==================
Stopping Criterion
==================
Nested sampling has no well-defined stopping point. As iterations
continue, the active points sample a smaller and smaller region of
prior space. This can continue indefinitely (up to the limits of your
machine). Unlike typical MCMC methods, we don't gain any additional
precision on the results by letting the algorithm run longer; the
precision is determined at the outset by the number of active
points. So, we want to stop iterations as soon as we think the active
points are doing a "pretty good job" sampling the remaining prior
volume -- once we've converged to the highest-likelihood regions such
that the likelihood is relatively flat within the remaining prior
volume.
For an arbitrary likelihood surface, there's no way to ever guarantee
that we've found the highest likelihood region. There could always be
some vanishingly small volume with such high likelihood that it
dominates the evidence integral (but this is a generic problem with
sampling methods). In practice, there are a couple heuristic stopping
criteria that work pretty well for determining when we've found the
highest-likelihood regions.
Estimated remaining evidence
----------------------------
In this criteria, we estimate the maximum remaining evidence and stop
when the contribution of the remaining evidence to the total evidence
falls below some threshold. The remaining evidence is difficult to
estimate (this is what we are trying to calculate in the algorithm
after all!), but the current active points give *some* idea of how
much evidence could remain. More specifically, the current active
point with the highest likelihood gives an estimate of the higest
likelihood in the region. We estimate the remaining evidence at iteration i
according to
.. math::
\mathcal{Z}_\mathrm{est} = \mathcal{L}_\mathrm{max} X_i
where :math:`X_i` is the remaining prior volume.

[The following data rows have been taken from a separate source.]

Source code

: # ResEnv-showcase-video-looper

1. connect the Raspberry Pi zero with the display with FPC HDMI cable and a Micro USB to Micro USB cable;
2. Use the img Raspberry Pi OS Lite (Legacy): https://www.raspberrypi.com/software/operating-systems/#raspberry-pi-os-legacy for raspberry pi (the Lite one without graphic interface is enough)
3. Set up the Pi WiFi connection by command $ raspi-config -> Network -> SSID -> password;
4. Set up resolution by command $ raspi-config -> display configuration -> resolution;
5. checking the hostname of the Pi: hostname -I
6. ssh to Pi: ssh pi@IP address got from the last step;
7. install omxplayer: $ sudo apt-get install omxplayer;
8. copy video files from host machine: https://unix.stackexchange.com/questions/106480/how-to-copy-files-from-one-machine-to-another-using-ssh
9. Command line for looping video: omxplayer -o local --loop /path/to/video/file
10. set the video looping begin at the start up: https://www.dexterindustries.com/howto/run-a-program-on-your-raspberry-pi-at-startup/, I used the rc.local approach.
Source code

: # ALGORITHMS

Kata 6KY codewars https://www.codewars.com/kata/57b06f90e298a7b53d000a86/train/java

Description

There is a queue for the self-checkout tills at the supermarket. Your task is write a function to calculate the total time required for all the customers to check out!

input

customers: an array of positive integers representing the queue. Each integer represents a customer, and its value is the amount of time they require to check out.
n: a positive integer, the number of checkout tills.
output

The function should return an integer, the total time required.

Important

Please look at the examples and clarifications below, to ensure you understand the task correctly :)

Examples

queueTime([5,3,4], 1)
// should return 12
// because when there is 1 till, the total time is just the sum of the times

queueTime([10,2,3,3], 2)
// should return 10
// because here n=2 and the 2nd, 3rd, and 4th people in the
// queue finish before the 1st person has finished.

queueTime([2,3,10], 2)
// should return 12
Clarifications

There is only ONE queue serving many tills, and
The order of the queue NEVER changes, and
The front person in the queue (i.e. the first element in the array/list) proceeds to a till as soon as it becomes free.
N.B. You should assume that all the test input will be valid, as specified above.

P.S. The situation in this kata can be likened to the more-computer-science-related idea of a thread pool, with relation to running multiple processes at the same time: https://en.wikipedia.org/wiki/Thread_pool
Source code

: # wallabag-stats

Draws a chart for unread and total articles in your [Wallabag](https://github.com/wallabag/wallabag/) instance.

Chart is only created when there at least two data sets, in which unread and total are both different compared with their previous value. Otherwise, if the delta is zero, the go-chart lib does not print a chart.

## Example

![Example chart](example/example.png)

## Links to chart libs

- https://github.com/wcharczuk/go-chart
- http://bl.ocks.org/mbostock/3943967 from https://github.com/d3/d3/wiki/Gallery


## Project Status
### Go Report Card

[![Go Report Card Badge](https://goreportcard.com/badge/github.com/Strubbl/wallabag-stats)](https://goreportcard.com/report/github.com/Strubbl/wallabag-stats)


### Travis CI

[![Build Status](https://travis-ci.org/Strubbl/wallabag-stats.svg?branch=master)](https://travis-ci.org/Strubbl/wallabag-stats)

The stopping criteria is then based on the ratio between the estimated
total evidence and the current evidence:
.. math::
\log (\mathcal{Z}_i + \mathcal{Z}_\mathrm{est}) - \log \mathcal{Z}_i <
\mathrm{thresh}
where thresh is a user-defined parameter that defaults to 0.5. This is the
``dlogz`` option in `nestle.sample`.
One can show that the expectation value of :math:`\mathcal{L}_\mathrm{max}` is
:math:`\mathcal{L}_{i + N log N}`, where *N* is the number of active points.
This means that the highest-likelihood active point will be equivalent to a
point saved :math:`N log N` iterations later, after the remaining volume has
shrunk by a factor of *N*.
Declining weight of saved samples
---------------------------------
This method is based on looking for a flattening of the likelihood region
being traversed. While the likelihood of saved samples will always increase,
the increase will become smaller and smaller as the likelihood flattens.
We look for a critical point where the likelihood increase becomes smaller than
the decrease in the prior volume.
.. math::
\mathcal{L}_{i+1} / \mathcal{L}_i &< X_i / X_{i+1} \\
&< e^{1/N} \\
\log \mathcal{L}_{i+1} - \log \mathcal{L}_i &< 1/N
This is equivalent to a declining sample weight (likelihood times
sample prior volume). There is significant sampling noise in the
likelihood values, so we cannot stop immediately once this condition
is fulfilled. Instead, we look stop when this condition is fulfilled
for a number of repeated samples. In `nestle.sample`, this is set by
the ``decline_factor`` parameter, which instructs the algorithm to
stop after ``decline_factor * nsamples`` consecutive samples
fulfilling the condition. This stopping criteria is inactive by
default.